So many criticisms were directed against the 1952 Budget that I may beallowed a minute or two to emphasise the absurdities and inconsistencies inherent in them. Take, for instance, the allegation, repeated monotonously and bolstered up with tedious arithmetic, that £10,000,000 of unnecessary taxation was imposed so that we should be in a position to show a surplus on the 31st March last. Incidentally, this phantom surplus occasioned much mental confusion among its inventors. They were never clear in their own minds as to whether it was to be used to finance capital expenditure or was to be held for the distribution of tax reliefs in later years. In any case, as the accounts have shown and as everyone knew from the start, their suppositious calculations had no basis of fact. There was no surplus. There was never intended to be a surplus. Over and over again that was made clear by the Taoiseach, by myself and by other members of the Government. Our aim was to secure a Budget which no more than balanced. In the outcome, even that limited objective was not realised.
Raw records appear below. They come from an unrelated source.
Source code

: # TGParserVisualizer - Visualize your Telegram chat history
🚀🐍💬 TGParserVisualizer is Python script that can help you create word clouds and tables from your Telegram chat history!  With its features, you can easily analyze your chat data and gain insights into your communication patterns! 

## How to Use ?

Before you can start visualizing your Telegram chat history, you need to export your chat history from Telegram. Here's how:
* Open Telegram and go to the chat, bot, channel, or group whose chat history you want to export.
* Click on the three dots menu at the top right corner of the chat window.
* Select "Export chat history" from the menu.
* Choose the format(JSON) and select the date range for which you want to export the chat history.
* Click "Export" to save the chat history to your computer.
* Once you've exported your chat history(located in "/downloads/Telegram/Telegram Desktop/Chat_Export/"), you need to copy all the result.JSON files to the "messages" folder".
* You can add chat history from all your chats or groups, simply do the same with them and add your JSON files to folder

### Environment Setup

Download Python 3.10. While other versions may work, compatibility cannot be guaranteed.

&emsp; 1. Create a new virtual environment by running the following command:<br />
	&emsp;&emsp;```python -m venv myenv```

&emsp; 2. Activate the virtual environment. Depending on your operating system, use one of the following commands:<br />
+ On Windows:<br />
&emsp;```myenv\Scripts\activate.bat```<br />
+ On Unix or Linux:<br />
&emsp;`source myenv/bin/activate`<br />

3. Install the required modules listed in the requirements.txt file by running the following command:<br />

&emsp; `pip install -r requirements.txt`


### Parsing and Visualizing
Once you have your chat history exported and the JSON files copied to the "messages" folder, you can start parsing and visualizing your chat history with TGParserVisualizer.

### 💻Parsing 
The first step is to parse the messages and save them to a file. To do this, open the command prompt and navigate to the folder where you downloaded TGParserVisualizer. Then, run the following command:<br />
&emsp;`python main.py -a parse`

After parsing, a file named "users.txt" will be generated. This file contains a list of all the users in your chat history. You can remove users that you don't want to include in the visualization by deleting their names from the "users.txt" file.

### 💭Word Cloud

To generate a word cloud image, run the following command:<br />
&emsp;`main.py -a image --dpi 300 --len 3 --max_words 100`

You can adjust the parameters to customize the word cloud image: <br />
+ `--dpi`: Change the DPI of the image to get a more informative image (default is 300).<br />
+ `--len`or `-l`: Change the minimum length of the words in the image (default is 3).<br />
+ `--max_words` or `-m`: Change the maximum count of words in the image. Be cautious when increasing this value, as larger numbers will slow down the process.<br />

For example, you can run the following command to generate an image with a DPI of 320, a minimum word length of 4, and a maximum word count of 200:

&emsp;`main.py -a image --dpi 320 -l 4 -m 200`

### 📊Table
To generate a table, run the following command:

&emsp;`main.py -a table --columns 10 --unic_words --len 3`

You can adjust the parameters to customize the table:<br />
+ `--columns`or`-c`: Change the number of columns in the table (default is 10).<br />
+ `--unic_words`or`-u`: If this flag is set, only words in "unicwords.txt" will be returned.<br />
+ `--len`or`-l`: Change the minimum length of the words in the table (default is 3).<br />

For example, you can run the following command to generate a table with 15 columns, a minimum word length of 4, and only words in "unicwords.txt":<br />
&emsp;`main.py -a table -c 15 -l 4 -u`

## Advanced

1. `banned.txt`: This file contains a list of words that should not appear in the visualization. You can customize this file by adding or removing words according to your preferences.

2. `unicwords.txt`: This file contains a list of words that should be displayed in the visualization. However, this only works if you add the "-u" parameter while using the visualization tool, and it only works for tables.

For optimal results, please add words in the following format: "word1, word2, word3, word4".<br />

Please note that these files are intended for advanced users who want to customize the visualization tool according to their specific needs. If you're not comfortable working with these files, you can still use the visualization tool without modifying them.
Since no one is foolish enough to believe that democratic Governments impose unnecessary taxation, even to take it off again later, what did those who devised the fiction of a surplus hope to achieve? I think the answer must be that their aim was to obscure the truth that the severity of the measures taken in the last Budget was due to the laxity of the previous Administration. Rather than permit this to be known, however, those accountable for the situation tried to browbeat the Government and compel them to adopt a passive attitude and allow things to drift. That course would have been inconsistent with responsible administration of public affairs.

The pity indeed is that this Government came too late on the scene to enable it to avoid drastic remedies. There is no doubt that if the situation which developed in 1950 and reached its culmination in 1951 had been dealt with sooner, the adjustments required to restore order would have been much less severe. If the 1951 Budget, instead of being—as it quite obviously was—a Budget designed for a snap election, had been a sound Budget, hadbeen balanced or nearly balanced, it would have been a relatively easy task to balance the current Budget for last year. Again, the reduction of the deficit in the balance of payments in 1952 to tolerable size would have been achieved with much less strain if external receipts and payments in 1950 and 1951 had not been allowed to get so far out of balance. These are the simple facts. The corrective measures, to use my predecessor's phrase, which were forced on the Government last year, were necessitated by the failure of the previous Administration to act before the situation assumed serious dimensions.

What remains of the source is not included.